Tamanha pluralidade não poderia ser diferente, tendo em vista que mais de 44,5% da população brasiliense não nasceu no Planalto Central. Conforme a Pesquisa Distrital por Amostra de Domicílios (Pdad) 2021, a maioria dos imigrantes veio do Nordeste – são mais de 480 mil baianos, maranhenses, piauienses e cearenses instalados no DF.
Gerente da Casa do Cantador, Zé do Cerrado afirma: “Em Ceilândia, não tem do que você ter saudade do Nordeste, porque não dá tempo, a gente tem tudo aqui” | Foto: Paulo H. Carvalho / Agência Brasília
A presença massiva de nordestinos exigiu a criação de um ponto de encontro. Em 1986, foi inaugurada a Casa do Cantador, em Ceilândia, palco de repentistas de viola, declamadores, emboladores de coco, bem como dos amantes de literatura de cordel. “Abrigamos todos os ritmos aqui, mas o forte da casa é o forró, é a cantoria de repente”, conta o gerente do local, Zé do Cerrado.
O espaço é conhecido como Palácio da Poesia e é o único monumento desenhado por Niemeyer fora do Plano Piloto. A escolha pela localização, inclusive, relaciona-se ao número elevado de nordestinos na cidade – mais de 40% do total de 350 mil habitantes. “Em Ceilândia, não tem do que você ter saudade do Nordeste, porque não dá tempo, a gente tem tudo aqui. E, de certa forma, o Nordeste está presente em Brasília inteira”, comenta o gerente.
Juventude ritmada
Além da literatura de cordel e da cantoria repentista, outros estilos se consagraram no Distrito Federal. É o caso do hip-hop, movimento cultural de origem afro-americana que surgiu no Brasil na década de 1980, em São Paulo. O estilo se manifesta por meio do grafite, do break e do rap com DJs e MCs.

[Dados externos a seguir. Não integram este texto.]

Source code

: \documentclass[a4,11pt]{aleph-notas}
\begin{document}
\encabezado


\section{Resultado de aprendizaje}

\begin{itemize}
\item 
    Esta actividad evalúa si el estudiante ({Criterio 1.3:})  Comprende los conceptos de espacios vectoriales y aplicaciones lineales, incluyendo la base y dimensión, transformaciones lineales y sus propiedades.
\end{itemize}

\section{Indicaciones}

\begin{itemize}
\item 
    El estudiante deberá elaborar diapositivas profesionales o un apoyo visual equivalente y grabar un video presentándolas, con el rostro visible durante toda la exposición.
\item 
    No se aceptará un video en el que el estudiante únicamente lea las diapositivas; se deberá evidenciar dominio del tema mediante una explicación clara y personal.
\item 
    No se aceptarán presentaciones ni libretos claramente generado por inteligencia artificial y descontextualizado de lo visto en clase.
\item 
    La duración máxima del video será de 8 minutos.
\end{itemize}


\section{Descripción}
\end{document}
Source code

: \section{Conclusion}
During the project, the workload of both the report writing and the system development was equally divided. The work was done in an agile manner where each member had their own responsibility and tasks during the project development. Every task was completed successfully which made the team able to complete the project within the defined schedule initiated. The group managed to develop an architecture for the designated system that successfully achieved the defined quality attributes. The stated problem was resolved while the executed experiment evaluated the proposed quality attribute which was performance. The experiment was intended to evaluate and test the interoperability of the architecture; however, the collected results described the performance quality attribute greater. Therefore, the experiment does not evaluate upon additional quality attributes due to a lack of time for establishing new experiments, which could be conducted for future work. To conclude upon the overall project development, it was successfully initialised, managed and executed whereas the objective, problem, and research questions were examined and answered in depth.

“No DF, o hip-hop se difundiu como cultura periférica de protesto e de intervenção da juventude preta. Os povos foram sendo afastados do centro e foram ocupando as regiões administrativas, criando a perspectiva que queriam de cidade, arte e cultura. E para isso usaram as ruas, o único meio que tinham, num contexto de uma cidade sem equipamentos públicos culturais”, elucida Sol Montes.
Quando se trata de música, nomes como Gog, Viela 17 e Câmbio Negro foram os precursores do gênero no cenário brasiliense, entre os idos de 1980 e 1990, com denúncias sobre as dificuldades da periferia. Passados os anos, novos artistas surgiram na capital federal, ainda engajados em usar o movimento como ferramenta de transformação social.
“Isso é observado em todos os elementos do hip-hop. E é a rua que eles ocupam, que, por sua vez, foi se tornando cada vez mais artística, com arte nos muros”, salienta a subsecretária de Difusão Cultural e Diversidade. “Vem junto à juventude, como uma arte de protesto, em busca de visibilidade.”
Foi em Ceilândia que o artista Israel Paixão conheceu o rap, estilo musical que hoje é seu trabalho. O primeiro contato ocorreu em 2002, quando um amigo lhe mostrou as questões mais “técnicas” do estilo, como métrica, rima e tempo. Dado o pontapé, ele foi somando referências, testando estilos e se aperfeiçoando.
“Me sinto muito inspirado pela quebrada. Quando eu era molequinho, com 8 anos, lembro de olhar por cima do muro da casa da minha avó e ver os caras dançando com a cabeça no chão e ficar pensando: ‘Caraca, que onda é essa?’. E já era hip-hop, era o break”, afirma.